Search the material below for the word "organisé" and copy every line in which it occurs.
START RECORDS PROVIDED
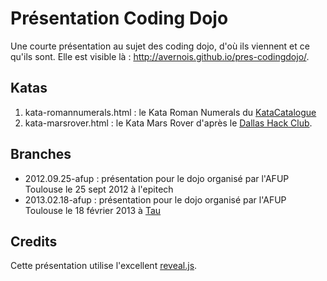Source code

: # Présentation Coding Dojo


Une courte présentation au sujet des coding dojo, d'où ils viennent et ce qu'ils sont.
Elle est visible là : http://avernois.github.io/pres-codingdojo/.

## Katas
1. kata-romannumerals.html : le Kata Roman Numerals du [KataCatalogue](http://codingdojo.org/cgi-bin/wiki.pl?KataRomanNumerals)
2. kata-marsrover.html : le Kata Mars Rover d'après le [Dallas Hack Club](http://amirrajan.net/Blog/code-katas-mars-rover).

## Branches
 * 2012.09.25-afup : présentation pour le dojo organisé par l'AFUP Toulouse le 25 sept 2012 à l'epitech
 * 2013.02.18-afup : présentation pour le dojo organisé par l'AFUP Toulouse le 18 février 2013 à [Tau](http://tau.so)

## Credits
Cette présentation utilise l'excellent [reveal.js](https://github.com/hakimel/reveal.js).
END RECORDS PROVIDED
*WRITTEN SOLUTION:*
 * 2012.09.25-afup : présentation pour le dojo organisé par l'AFUP Toulouse le 25 sept 2012 à l'epitech
 * 2013.02.18-afup : présentation pour le dojo organisé par l'AFUP Toulouse le 18 février 2013 à [Tau](http://tau.so)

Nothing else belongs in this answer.